If the coordinates of the mid points of a triangle be \[\left( {3, - 2} \right)\] , \[\left( { - 3,1} \right)\] and \[\left( {4, - 3} \right)\] , then find the coordinates of its vertices.

Answer 1

Hint: To find the vertices of the triangle, we firstly let the three vertices to be in variable form and then use the midpoint for finding the midpoints of the sides of the triangle using the considered points. After that, we just solve for both the \[x\] and \[y\] coordinates and obtain the vertices of the triangle.
 The midpoint formula,
 \[P\left( {X,Y} \right) = \left( {\dfrac{{x_1 + x_2}}{2},\dfrac{{y_1 + y_2}}{2}} \right)\]
Where, \[x_1\] and \[x_2\] are the \[x\] coordinates of the end points of the line segment and \[y_1\] and \[y_2\] are the \[y\] coordinates of the end points of the segment.

Complete step-by-step answer:
It is given that the coordinates of the mid points of the triangle are \[\left( {3, - 2} \right)\] , \[\left( { - 3,1} \right)\] and \[\left( {4, - 3} \right)\] ,
Let the vertices be \[\left( {x,y} \right)\] , \[\left( {a,b} \right)\] and \[\left( {d,e} \right)\]

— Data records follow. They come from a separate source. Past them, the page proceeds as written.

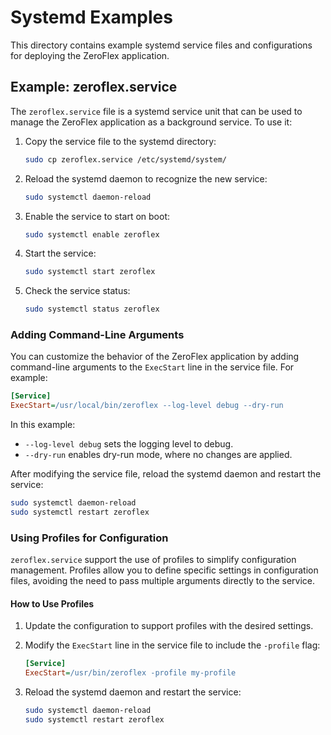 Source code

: # Systemd Examples

This directory contains example systemd service files and configurations for deploying the ZeroFlex application.

## Example: zeroflex.service

The `zeroflex.service` file is a systemd service unit that can be used to manage the ZeroFlex application as a background service. To use it:

1. Copy the service file to the systemd directory:

   ```bash
   sudo cp zeroflex.service /etc/systemd/system/
   ```

2. Reload the systemd daemon to recognize the new service:

   ```bash
   sudo systemctl daemon-reload
   ```

3. Enable the service to start on boot:

   ```bash
   sudo systemctl enable zeroflex
   ```

4. Start the service:

   ```bash
   sudo systemctl start zeroflex
   ```

5. Check the service status:

   ```bash
   sudo systemctl status zeroflex
   ```

### Adding Command-Line Arguments

You can customize the behavior of the ZeroFlex application by adding command-line arguments to the `ExecStart` line in the service file. For example:

```ini
[Service]
ExecStart=/usr/local/bin/zeroflex --log-level debug --dry-run
```

In this example:

- `--log-level debug` sets the logging level to debug.
- `--dry-run` enables dry-run mode, where no changes are applied.

After modifying the service file, reload the systemd daemon and restart the service:

```bash
sudo systemctl daemon-reload
sudo systemctl restart zeroflex
```

### Using Profiles for Configuration

`zeroflex.service` support the use of profiles to simplify configuration management. Profiles allow you to define specific settings in configuration files, avoiding the need to pass multiple arguments directly to the service.

#### How to Use Profiles

1. Update the configuration to support profiles with the desired settings.

2. Modify the `ExecStart` line in the service file to include the `-profile` flag:

   ```ini
   [Service]
   ExecStart=/usr/bin/zeroflex -profile my-profile
   ```

3. Reload the systemd daemon and restart the service:

   ```bash
   sudo systemctl daemon-reload
   sudo systemctl restart zeroflex
   ``` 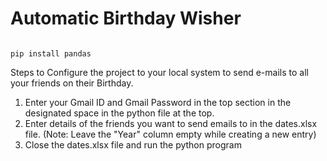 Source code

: # Automatic Birthday Wisher

```Shell

pip install pandas

```

Steps to Configure the project to your local system to send e-mails to all your friends on their Birthday.

1. Enter your Gmail ID and Gmail Password in the top section in the designated space in the python file at the top.
2. Enter details of the friends you want to send emails to in the dates.xlsx file. (Note: Leave the "Year" column empty while creating a new entry)
3. Close the dates.xlsx file and run the python program
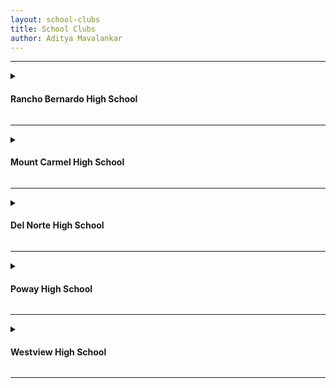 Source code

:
 ```yaml
---
layout: school-clubs
title: School Clubs
author: Aditya Mavalankar
---
```


<div class="hideme">
<hr>
<details>
    <summary><h4><strong>Rancho Bernardo High School</strong></h4></summary>    
    
    {% include school-club-info-rb.html %}
    
</details>
</div>

<div class="hideme">
<hr>
<details>
    <summary><h4><strong>Mount Carmel High School</strong></h4></summary>    
    
    {% include school-club-info-mc.html %}
    
</details>
</div>

<div class="hideme">
<hr>
<details>
    <summary><h4><strong>Del Norte High School</strong></h4></summary>    
    
    {% include school-club-info-dn.html %}
    
</details>
</div>

<div class="hideme">
<hr>
<details>
    <summary><h4><strong>Poway High School</strong></h4></summary>    
    
    {% include school-club-info-phs.html %}
    
</details>
</div>

<div class="hideme">
<hr>
<details>
    <summary><h4><strong>Westview High School</strong></h4></summary>    
    
    {% include school-club-info-wv.html %}
    
</details>
<hr>
</div>
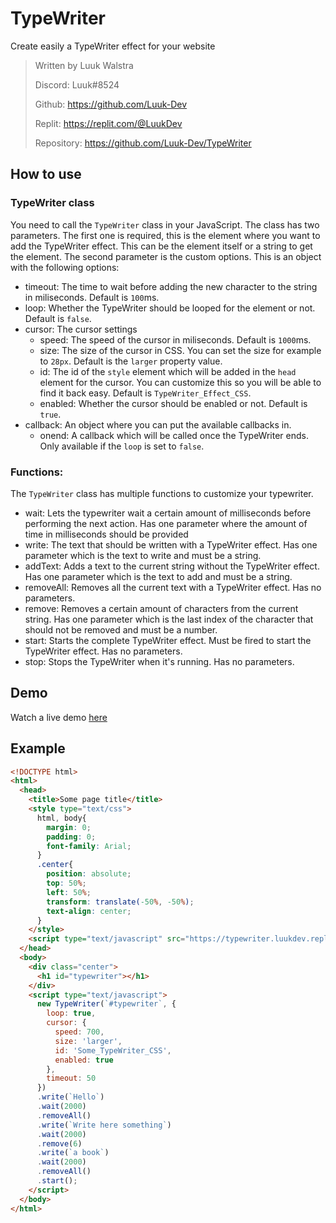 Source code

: # TypeWriter
Create easily a TypeWriter effect for your website

> Written by Luuk Walstra
> 
> Discord: Luuk#8524
> 
> Github: https://github.com/Luuk-Dev
> 
> Replit: https://replit.com/@LuukDev
> 
> Repository: https://github.com/Luuk-Dev/TypeWriter

## How to use

### TypeWriter class
You need to call the `TypeWriter` class in your JavaScript. The class has two parameters. The first one is required, this is the element where you want to add the TypeWriter effect. This can be the element itself or a string to get the element. The second parameter is the custom options. This is an object with the following options:
- timeout: The time to wait before adding the new character to the string in miliseconds. Default is `100`ms.
- loop: Whether the TypeWriter should be looped for the element or not. Default is `false`.
- cursor: The cursor settings
   - speed: The speed of the cursor in miliseconds. Default is `1000`ms.
   - size: The size of the cursor in CSS. You can set the size for example to `28px`. Default is the `larger` property value.
   - id: The id of the `style` element which will be added in the `head` element for the cursor. You can customize this so you will be able to find it back easy. Default is `TypeWriter_Effect_CSS`.
   - enabled: Whether the cursor should be enabled or not. Default is `true`.
- callback: An object where you can put the available callbacks in.
   - onend: A callback which will be called once the TypeWriter ends. Only available if the `loop` is set to `false`.
   
### Functions:
The `TypeWriter` class has multiple functions to customize your typewriter.
- wait: Lets the typewriter wait a certain amount of milliseconds before performing the next action. Has one parameter where the amount of time in milliseconds should be provided
- write: The text that should be written with a TypeWriter effect. Has one parameter which is the text to write and must be a string.
- addText: Adds a text to the current string without the TypeWriter effect. Has one parameter which is the text to add and must be a string.
- removeAll: Removes all the current text with a TypeWriter effect. Has no parameters.
- remove: Removes a certain amount of characters from the current string. Has one parameter which is the last index of the character that should not be removed and must be a number.
- start: Starts the complete TypeWriter effect. Must be fired to start the TypeWriter effect. Has no parameters.
- stop: Stops the TypeWriter when it's running. Has no parameters.

## Demo
Watch a live demo [here](https://typewriter.luukdev.repl.co)

## Example
```html
<!DOCTYPE html>
<html>
  <head>
    <title>Some page title</title>
    <style type="text/css">
      html, body{
        margin: 0;
        padding: 0;
        font-family: Arial;
      }
      .center{
        position: absolute;
        top: 50%;
        left: 50%;
        transform: translate(-50%, -50%);
        text-align: center;
      }
    </style>
    <script type="text/javascript" src="https://typewriter.luukdev.repl.co/TypeWriter.js"></script>
  </head>
  <body>
    <div class="center">
      <h1 id="typewriter"></h1>
    </div>
    <script type="text/javascript">
      new TypeWriter(`#typewriter`, {
        loop: true,
        cursor: {
          speed: 700,
          size: 'larger',
          id: 'Some_TypeWriter_CSS',
          enabled: true
        },
        timeout: 50
      })
      .write(`Hello`)
      .wait(2000)
      .removeAll()
      .write(`Write here something`)
      .wait(2000)
      .remove(6)
      .write(`a book`)
      .wait(2000)
      .removeAll()
      .start();
    </script>
  </body>
</html>
```
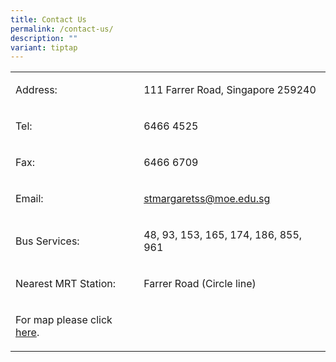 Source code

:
 ```yaml
---
title: Contact Us
permalink: /contact-us/
description: ""
variant: tiptap
---
```

<table>
<tbody>
<tr>
<td rowspan="1" colspan="1">
<p>Address:</p>
</td>
<td rowspan="1" colspan="1">
<p>111 Farrer Road, Singapore 259240</p>
</td>
</tr>
<tr>
<td rowspan="1" colspan="1">
<p>Tel:</p>
</td>
<td rowspan="1" colspan="1">
<p>6466 4525</p>
</td>
</tr>
<tr>
<td rowspan="1" colspan="1">
<p>Fax:</p>
</td>
<td rowspan="1" colspan="1">
<p>6466 6709</p>
</td>
</tr>
<tr>
<td rowspan="1" colspan="1">
<p>Email:</p>
</td>
<td rowspan="1" colspan="1">
<p><a href="mailto:stmargaretss@moe.edu.sg" rel="noopener noreferrer nofollow" target="_blank">stmargaretss@moe.edu.sg</a>
</p>
</td>
</tr>
<tr>
<td rowspan="1" colspan="1">
<p>Bus Services:</p>
</td>
<td rowspan="1" colspan="1">
<p>48, 93, 153, 165, 174, 186, 855, 961</p>
</td>
</tr>
<tr>
<td rowspan="1" colspan="1">
<p>Nearest MRT Station:</p>
</td>
<td rowspan="1" colspan="1">
<p>Farrer Road (Circle line)</p>
</td>
</tr>
<tr>
<td rowspan="1" colspan="1">
<p>For map please click <a href="http://www.streetdirectory.com/sg/saint-margarets/111-farrer-road-259240/7485_27076.html" rel="noopener noreferrer nofollow" target="_blank">here</a>.</p>
</td>
<td rowspan="1" colspan="1">
<p></p>
</td>
</tr>
</tbody>
</table>
<p></p>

Now, in order to find the coordinates of the vertices,
We use the midpoint formula, i.e.
 \[P\left( {X,Y} \right) = \left( {\dfrac{{x_1 + x_2}}{2},\dfrac{{y_1 + y_2}}{2}} \right)\]
So, for the side \[AB\] , the midpoint, \[D\] is given by
 $
  \left( {3, - 2} \right) = \left( {\dfrac{{x + a}}{2},\dfrac{{y + b}}{2}} \right) \\
   \Rightarrow x + a = 6 \\
  y + b = - 4 - - - - \left( 1 \right) \;
 $
For the side \[AC\] , the midpoint \[F\] is given by
 $
  \left( { - 3,1} \right) = \left( {\dfrac{{x + d}}{2},\dfrac{{y + e}}{2}} \right) \\
   \Rightarrow x + d = - 6 \\
  y + e = 2 - - - - - \left( 2 \right) \;
 $
For side \[BC\] , the midpoint \[E\] is given by
 $
  \left( {4, - 3} \right) = \left( {\dfrac{{a + d}}{2},\dfrac{{b + e}}{2}} \right) \\
   \Rightarrow a + d = 8 \\
  b + e = - 6 - - - - - - \left( 3 \right) \;
 $
Solving equations \[\left( 2 \right)and\left( 3 \right)\] ,
 $
  x + d = - 6 \\
  y + e = 2 \\
  a + d = 8 \\
  b + e = - 6 \\
   \Rightarrow - 6 - x = 8 - a \\
   \Rightarrow a - x = 14 - - - - \left( 4 \right) \\
  and \; 2 - y = - 6 - b \\
   \Rightarrow b - y = - 8 - - - - - \left( 5 \right) \;
 $
Using \[\left( 4 \right)\] and \[\left( 5 \right)\] in \[\left( 1 \right)\]
 $
  x + a = 6 \\
  a - x = 14 \\
   \Rightarrow 2a = 20 \\
   \Rightarrow a = 10 \\
  \therefore x = 6 - a = 6 - 10 = - 4 \;
 $
Solving for the values of \[y\] and \[b\]
 $
  y + b = - 4 \\
  b - y = - 8 \\
   \Rightarrow 2b = - 12 \\
   \Rightarrow b = - 6 \\
  \therefore y = - 4 - b = - 4 + 6 = 2 \;
 $
Hence the points \[A\] and \[B\] are \[\left( { - 4,2} \right)\] and \[\left( {10, - 6} \right)\] respectively.
Finding the vertex \[C\] ,
From \[\left( 3 \right)\] ,
 \[d = 8 - a = 8 - 10 = - 2\]
And
 \[e = - 6 - b = - 6 + 6 = 0\]
So, the vertex \[C\] is \[\left( { - 2,0} \right)\]
Therefore, the coordinates of the vertices of the triangle are:
 \[\left( { - 4,2} \right),\left( {10, - 6} \right),\left( { - 2,0} \right)\]
So, the correct answer is “ \[\left( { - 4,2} \right),\left( {10, - 6} \right),\left( { - 2,0} \right)\] ”.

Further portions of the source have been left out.